Analysts at Investec expect the bank to report underlying third-quarter pre-tax profits up 4.5 per cent to a record £2.3bn compared to a year ago, as it logs lower payment protection insurance (PPI) costs and other charges.
Investec said in this quarter it expected the bank, led by chief executive Antonio Horta-Osorio, to report “modest revenue growth, lower costs and potentially no charge at all for PPI, or other conduct issues”.
The broker said this should come as a “tangible relief” to investors who have seen the bank’s PPI costs alone climb to £13bn, after booking another £1.4bn charge in July. This month, the financial regulator, the Financial Conduct Authority, said it is considering a deadline for claims over mis-sold PPI, adding that PPI customers would still have at least until 2018 to claim compensation. This would draw a line under the mis-selling saga that spans some 20 years.

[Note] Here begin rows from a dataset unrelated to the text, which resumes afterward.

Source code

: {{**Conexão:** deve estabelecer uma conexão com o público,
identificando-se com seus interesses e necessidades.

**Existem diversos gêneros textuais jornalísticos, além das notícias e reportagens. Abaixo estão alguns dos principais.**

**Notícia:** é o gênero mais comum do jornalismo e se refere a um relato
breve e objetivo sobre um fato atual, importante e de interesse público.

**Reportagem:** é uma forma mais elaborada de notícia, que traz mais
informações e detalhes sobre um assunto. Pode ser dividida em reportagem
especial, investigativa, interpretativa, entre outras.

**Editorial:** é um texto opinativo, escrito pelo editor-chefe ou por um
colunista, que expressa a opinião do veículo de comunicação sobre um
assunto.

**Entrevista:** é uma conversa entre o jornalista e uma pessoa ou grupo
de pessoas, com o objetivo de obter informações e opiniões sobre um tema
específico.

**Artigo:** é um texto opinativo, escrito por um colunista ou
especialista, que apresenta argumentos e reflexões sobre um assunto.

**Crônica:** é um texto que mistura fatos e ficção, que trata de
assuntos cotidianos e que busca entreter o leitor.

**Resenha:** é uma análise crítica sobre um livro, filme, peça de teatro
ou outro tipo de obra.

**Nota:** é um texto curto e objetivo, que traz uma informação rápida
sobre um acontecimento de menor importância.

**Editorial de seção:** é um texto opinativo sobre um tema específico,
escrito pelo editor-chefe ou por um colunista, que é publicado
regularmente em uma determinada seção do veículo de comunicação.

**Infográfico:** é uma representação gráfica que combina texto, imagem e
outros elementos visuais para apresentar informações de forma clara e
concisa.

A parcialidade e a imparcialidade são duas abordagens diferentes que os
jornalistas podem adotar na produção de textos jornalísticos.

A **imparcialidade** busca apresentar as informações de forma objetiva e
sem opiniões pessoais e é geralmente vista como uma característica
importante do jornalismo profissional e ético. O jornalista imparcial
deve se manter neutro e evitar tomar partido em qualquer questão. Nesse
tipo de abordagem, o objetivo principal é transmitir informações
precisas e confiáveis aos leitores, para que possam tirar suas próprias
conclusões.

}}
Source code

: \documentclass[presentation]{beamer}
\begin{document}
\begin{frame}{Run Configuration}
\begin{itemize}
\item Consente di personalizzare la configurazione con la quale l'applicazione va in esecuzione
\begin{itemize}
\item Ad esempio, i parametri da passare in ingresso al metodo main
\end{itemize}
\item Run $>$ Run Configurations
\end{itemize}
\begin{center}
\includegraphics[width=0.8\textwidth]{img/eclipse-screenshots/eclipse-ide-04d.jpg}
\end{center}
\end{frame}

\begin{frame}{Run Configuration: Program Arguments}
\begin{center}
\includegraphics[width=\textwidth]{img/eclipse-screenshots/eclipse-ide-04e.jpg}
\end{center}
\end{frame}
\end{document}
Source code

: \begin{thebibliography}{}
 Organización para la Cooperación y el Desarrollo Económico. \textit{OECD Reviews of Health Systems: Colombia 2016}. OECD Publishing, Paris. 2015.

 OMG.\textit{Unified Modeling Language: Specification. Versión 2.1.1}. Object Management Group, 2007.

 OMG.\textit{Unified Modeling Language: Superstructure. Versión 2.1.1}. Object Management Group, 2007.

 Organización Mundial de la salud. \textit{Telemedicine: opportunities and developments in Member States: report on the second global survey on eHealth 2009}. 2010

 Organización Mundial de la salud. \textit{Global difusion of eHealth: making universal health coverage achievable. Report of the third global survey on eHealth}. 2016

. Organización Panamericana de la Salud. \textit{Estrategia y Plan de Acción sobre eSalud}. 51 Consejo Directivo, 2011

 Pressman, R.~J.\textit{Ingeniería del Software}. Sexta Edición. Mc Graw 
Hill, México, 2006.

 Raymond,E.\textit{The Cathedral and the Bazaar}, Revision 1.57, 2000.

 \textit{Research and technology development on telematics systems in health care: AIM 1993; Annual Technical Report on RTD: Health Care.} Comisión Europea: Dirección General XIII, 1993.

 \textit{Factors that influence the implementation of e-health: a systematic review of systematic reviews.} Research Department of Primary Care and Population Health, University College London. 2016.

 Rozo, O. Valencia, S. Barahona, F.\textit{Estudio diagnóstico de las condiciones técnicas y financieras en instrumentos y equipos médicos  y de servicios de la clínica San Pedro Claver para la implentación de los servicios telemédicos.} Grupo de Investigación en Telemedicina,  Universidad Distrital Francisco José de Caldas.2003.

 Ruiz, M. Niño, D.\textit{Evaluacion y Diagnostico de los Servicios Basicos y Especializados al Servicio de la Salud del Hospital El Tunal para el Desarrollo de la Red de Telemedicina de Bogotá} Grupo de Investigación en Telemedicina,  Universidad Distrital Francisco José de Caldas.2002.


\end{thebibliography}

The government continues to offload its stake in the bank, and earlier this month sold a further 1 per cent, reducing its holding to less than 11 per cent. This has come down from 43 per cent in 2009.
Around £2bn of Lloyds shares will be made available to retail investors in the spring. The stock will be sold at a 5 per cent discount to the market price, and in a bid to avoid wealthier investors snapping up the lot, anyone applying for less than £1,000 worth will be prioritised.
Investors will be eager to hear more about the expected appointment of investment banker James “Jes” Staley to head Barclays at its update on Thursday, as the bank bids to rejuvenate its fortunes.
The move to install a former JP Morgan banker as chief executive is seen as signal that the group wants to return to its former investment banking glory. It is thought the announcement could be made within the next few weeks, ending a three-month search to replace Antony Jenkins, who was sacked in July for lacklustre revenue growth and flat share performance.
Analysts at UBS expect Barclays to post third quarter pre-tax profits down 4 per cent to £1.8bn compared to a year ago, “largely due to weaker investment banking revenues”.